Encompass Violates its Sexual Harassment Policy
According to its own Sexual Harassment Policy which promised a “prompt and thorough investigation of the complaint or observation of possible unlawful harassment” it was mandatory for Encompass Headquarters to interview the female staff who worked with the provider to determine whether he had been engaged in “inappropriate touching to other women on countless of occasions” and a “pattern where [the provider] has continuously brought up sex and sexual topics at work in front of myself and other women,” as the formal written complaint alleged.
CEO Schaefer, Vice President and Regional Human Resources Director Rob Rosene, and the Encompass Headquarters Associate General Counsel working with Rosene began an investigation. Not a “thorough” investigation, as promised by Encompass sexual harassment policy, which would have included the detailed written allegation of years of sexual harassment of the female staff by the provider. Rosene and Encompass limited the investigation to the female victims’ allegation that the provider engaged in sex with her following the Encompass Christmas party when she was incapacitated and unable to consent.
By failing to conduct a “thorough” investigation when it received detailed written notice on December 9, 2022, Encompass caused that same woman and others, to suffer even further, and in some cases, quite severely.
During this limited investigation, the provider was suspended. Rosene reported to Encompass’s Medical Executive Committee that the female victim’s complaint could not be corroborated. This was false because later, her formal written complaint of widespread physical and verbal sexual harassment by the provider was finally investigated, and three months later, corroborated. Not before the provider caused additional trauma, however. The Executive Committee approved the finding that the alleged assault could not be corroborated, and recommended that the provider return to work and receive training on sexual harassment. The Governing Body approved the recommendation.
Either he never received the sexual harassment training or it was woefully inadequate, because when he returned the provider immediately continued his sexual harassment of the women he had been harassing for years. The provider continued to touch women inappropriately. After one Complainant literally told him to take his hands off her, he touched her again against her wishes. She reported this to CEO Schaefer.
Another Complainant told CEO Schaefer the provider had touched her inappropriately and she wanted it to stop. He told her to come back to him if it happened again. When it did, and she came back to him and told him as instructed, Schaefer asked her why she hadn’t just told the provider to stop touching her.

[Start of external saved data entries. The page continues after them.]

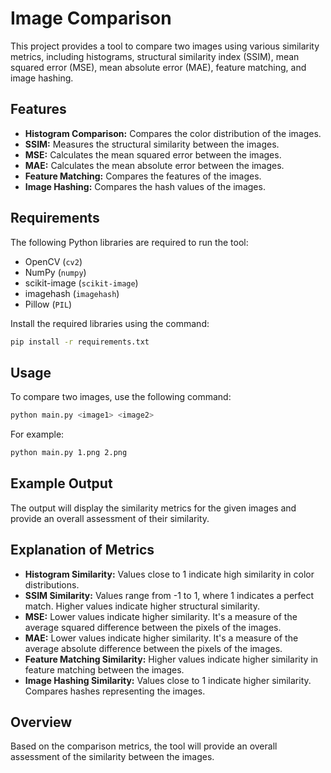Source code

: # Image Comparison

This project provides a tool to compare two images using various similarity metrics, including histograms, structural similarity index (SSIM), mean squared error (MSE), mean absolute error (MAE), feature matching, and image hashing.

## Features

- **Histogram Comparison:** Compares the color distribution of the images.
- **SSIM:** Measures the structural similarity between the images.
- **MSE:** Calculates the mean squared error between the images.
- **MAE:** Calculates the mean absolute error between the images.
- **Feature Matching:** Compares the features of the images.
- **Image Hashing:** Compares the hash values of the images.

## Requirements

The following Python libraries are required to run the tool:

- OpenCV (`cv2`)
- NumPy (`numpy`)
- scikit-image (`scikit-image`)
- imagehash (`imagehash`)
- Pillow (`PIL`)

Install the required libraries using the command:

```bash
pip install -r requirements.txt
```

## Usage

To compare two images, use the following command:

```bash
python main.py <image1> <image2>
```

For example:

```bash
python main.py 1.png 2.png
```

## Example Output

The output will display the similarity metrics for the given images and provide an overall assessment of their similarity.

## Explanation of Metrics

- **Histogram Similarity:** Values close to 1 indicate high similarity in color distributions.
- **SSIM Similarity:** Values range from -1 to 1, where 1 indicates a perfect match. Higher values indicate higher structural similarity.
- **MSE:** Lower values indicate higher similarity. It's a measure of the average squared difference between the pixels of the images.
- **MAE:** Lower values indicate higher similarity. It's a measure of the average absolute difference between the pixels of the images.
- **Feature Matching Similarity:** Higher values indicate higher similarity in feature matching between the images.
- **Image Hashing Similarity:** Values close to 1 indicate higher similarity. Compares hashes representing the images.

## Overview

Based on the comparison metrics, the tool will provide an overall assessment of the similarity between the images.
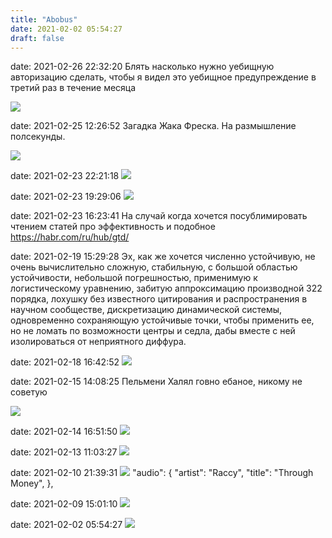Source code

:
```yaml
---
title: "Abobus"
date: 2021-02-02 05:54:27
draft: false
---
```


date: 2021-02-26 22:32:20
Блять насколько нужно уебищную авторизацию сделать, чтобы я видел это уебищное предупреждение в третий раз в течение месяца

![](/img/vk/Qi2tLhwkoCU.jpg)

date: 2021-02-25 12:26:52
Загадка Жака Фреска. На размышление полсекунды.

![](/img/vk/L7Jg1hM7JqU.jpg)

date: 2021-02-23 22:21:18
![](/img/vk/K_SpMfDR5Oc.jpg)

date: 2021-02-23 19:29:06
![](/img/vk/wZIKhE_EUgk.jpg)

date: 2021-02-23 16:23:41
На случай когда хочется посублимировать чтением статей про эффективность и подобное
https://habr.com/ru/hub/gtd/

date: 2021-02-19 15:29:28
Эх, как же хочется численно устойчивую, не очень вычислительно сложную, стабильную, с большой областью устойчивости, небольшой погрешностью, применимую к логистическому уравнению, забитую аппроксимацию производной 322 порядка, лохушку без известного цитирования и распространения в научном сообществе, дискретизацию динамической системы, одновременно сохраняющую устойчивые точки, чтобы применить ее, но не ломать по возможности центры и седла, дабы вместе с ней изолироваться от неприятного диффура.

date: 2021-02-18 16:42:52
![](/img/vk/CXoIhDlp8cs.jpg)

date: 2021-02-15 14:08:25
Пельмени Халял говно ебаное, никому не советую

![](/img/vk/jDdHaZ15woQ.jpg)

date: 2021-02-14 16:51:50
![](/img/vk/JmTsfUN8F_w.jpg)

date: 2021-02-13 11:03:27
![](/img/vk/RyQkSeylV38.jpg)

date: 2021-02-10 21:39:31
![](/img/vk/oKyrndVZY08.jpg)
      "audio": {
        "artist": "Raccy",
        "title": "Through Money",
      },

date: 2021-02-09 15:01:10
![](/img/vk/4JDPFmgSnPA.jpg)

date: 2021-02-02 05:54:27
![](/img/vk/rpoZUdUcb5Y.jpg)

When she reminded CEO Schaefer that was his job, he casually responded that he was actually texting with the provider and would mention it to him. Yet the provider continued to engage in inappropriate unwanted touching of the women with whom he worked, even after these complaints to CEO Schaefer that he had resumed touching women inappropriately.
The female victim who had alleged the sexual assault had a full-on psychotic break, just days after learning that Encompass had belatedly decided not to continue the provider’s hospital privileges. She was hospitalized for a week in the beginning of March and is still receiving therapy to help her address her ordeal. All of the pain and suffering of the Nine Complainants could have been avoided had Encompass Health acted on the knowledge it had (at least) through senior supervisors at the hospital that the provider had engaged in sexual harassment for years, had it followed its own sexual harassment policy.